EXERCISE: Return exactly those lines of the material below that fall between the line holding "89. Real-time vs. programmed time" and the line holding "94. For loop structure", inclusive.

DATA:
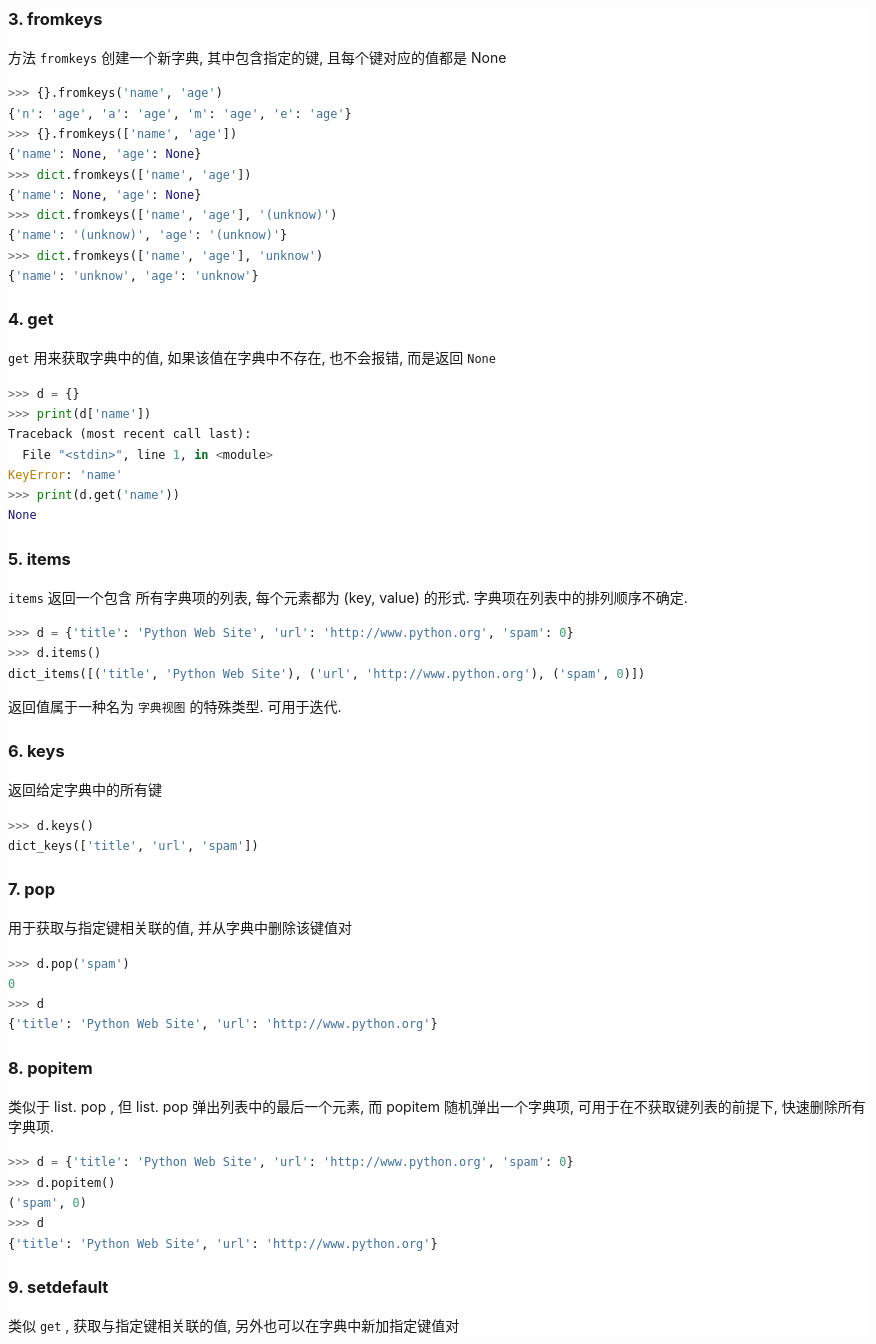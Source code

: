 ### 3. fromkeys
方法 `fromkeys` 创建一个新字典, 其中包含指定的键, 且每个键对应的值都是 None
```python
>>> {}.fromkeys('name', 'age')
{'n': 'age', 'a': 'age', 'm': 'age', 'e': 'age'}
>>> {}.fromkeys(['name', 'age'])
{'name': None, 'age': None}
>>> dict.fromkeys(['name', 'age'])
{'name': None, 'age': None}
>>> dict.fromkeys(['name', 'age'], '(unknow)')
{'name': '(unknow)', 'age': '(unknow)'}
>>> dict.fromkeys(['name', 'age'], 'unknow')
{'name': 'unknow', 'age': 'unknow'}
```
### 4. get
`get` 用来获取字典中的值,  如果该值在字典中不存在, 也不会报错, 而是返回 `None` 
```python
>>> d = {}
>>> print(d['name'])
Traceback (most recent call last):
  File "<stdin>", line 1, in <module>
KeyError: 'name'
>>> print(d.get('name'))
None
```
### 5. items
`items` 返回一个包含 所有字典项的列表, 每个元素都为 (key, value) 的形式. 字典项在列表中的排列顺序不确定.
```python
>>> d = {'title': 'Python Web Site', 'url': 'http://www.python.org', 'spam': 0}
>>> d.items()
dict_items([('title', 'Python Web Site'), ('url', 'http://www.python.org'), ('spam', 0)])
```
返回值属于一种名为 `字典视图` 的特殊类型. 可用于迭代.
### 6. keys
返回给定字典中的所有键
```python
>>> d.keys()
dict_keys(['title', 'url', 'spam'])
```
### 7. pop
用于获取与指定键相关联的值, 并从字典中删除该键值对
```python
>>> d.pop('spam')
0
>>> d
{'title': 'Python Web Site', 'url': 'http://www.python.org'}
```
### 8. popitem
类似于 list. pop , 但 list. pop 弹出列表中的最后一个元素, 而 popitem 随机弹出一个字典项, 可用于在不获取键列表的前提下, 快速删除所有字典项.
```python
>>> d = {'title': 'Python Web Site', 'url': 'http://www.python.org', 'spam': 0}
>>> d.popitem()
('spam', 0)
>>> d
{'title': 'Python Web Site', 'url': 'http://www.python.org'}
```
### 9. setdefault
类似 `get` , 获取与指定键相关联的值, 另外也可以在字典中新加指定键值对
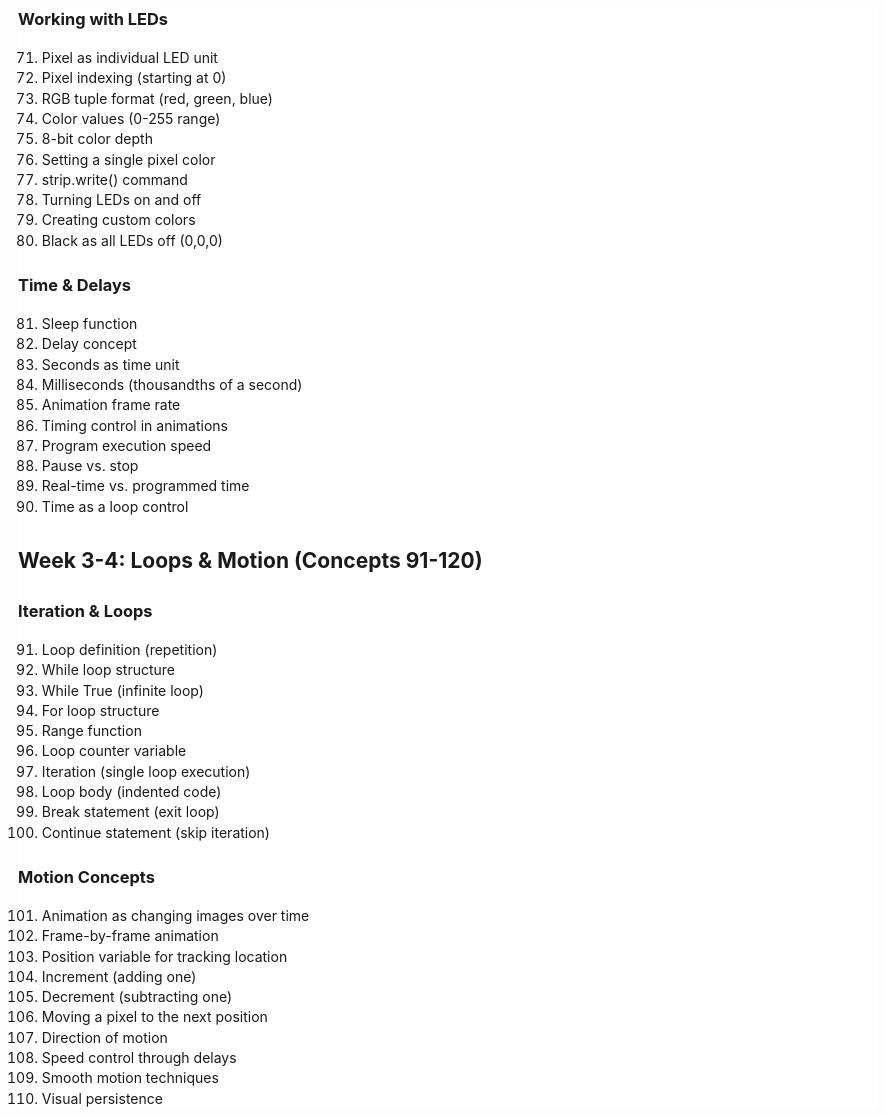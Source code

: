 ### Working with LEDs
71. Pixel as individual LED unit
72. Pixel indexing (starting at 0)
73. RGB tuple format (red, green, blue)
74. Color values (0-255 range)
75. 8-bit color depth
76. Setting a single pixel color
77. strip.write() command
78. Turning LEDs on and off
79. Creating custom colors
80. Black as all LEDs off (0,0,0)

### Time & Delays
81. Sleep function
82. Delay concept
83. Seconds as time unit
84. Milliseconds (thousandths of a second)
85. Animation frame rate
86. Timing control in animations
87. Program execution speed
88. Pause vs. stop
89. Real-time vs. programmed time
90. Time as a loop control

## Week 3-4: Loops & Motion (Concepts 91-120)

### Iteration & Loops
91. Loop definition (repetition)
92. While loop structure
93. While True (infinite loop)
94. For loop structure
95. Range function
96. Loop counter variable
97. Iteration (single loop execution)
98. Loop body (indented code)
99. Break statement (exit loop)
100. Continue statement (skip iteration)

### Motion Concepts
101. Animation as changing images over time
102. Frame-by-frame animation
103. Position variable for tracking location
104. Increment (adding one)
105. Decrement (subtracting one)
106. Moving a pixel to the next position
107. Direction of motion
108. Speed control through delays
109. Smooth motion techniques
110. Visual persistence
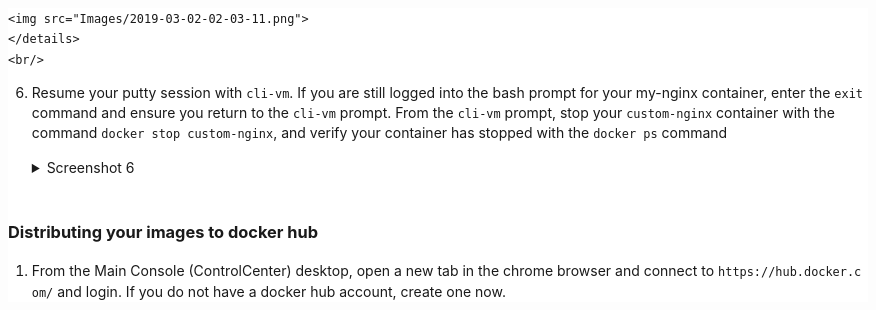     <img src="Images/2019-03-02-02-03-11.png">
    </details>
    <br/>

6. Resume your putty session with `cli-vm`. If you are still logged into the bash prompt for your my-nginx container, enter the `exit` command and ensure you return to the `cli-vm` prompt. From the `cli-vm` prompt, stop your `custom-nginx` container with the command `docker stop custom-nginx`, and verify your container has stopped with the `docker ps` command

    <details><summary>Screenshot 6</summary>
    <img src="Images/2019-03-02-02-07-06.png">
    </details>
    <br/>

### Distributing your images to docker hub

1. From the Main Console (ControlCenter) desktop, open a new tab in the chrome browser and connect to `https://hub.docker.com/` and login. If you do not have a docker hub account, create one now.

RESULT OF THE EXERCISE:
89. Real-time vs. programmed time
90. Time as a loop control

## Week 3-4: Loops & Motion (Concepts 91-120)

### Iteration & Loops
91. Loop definition (repetition)
92. While loop structure
93. While True (infinite loop)
94. For loop structure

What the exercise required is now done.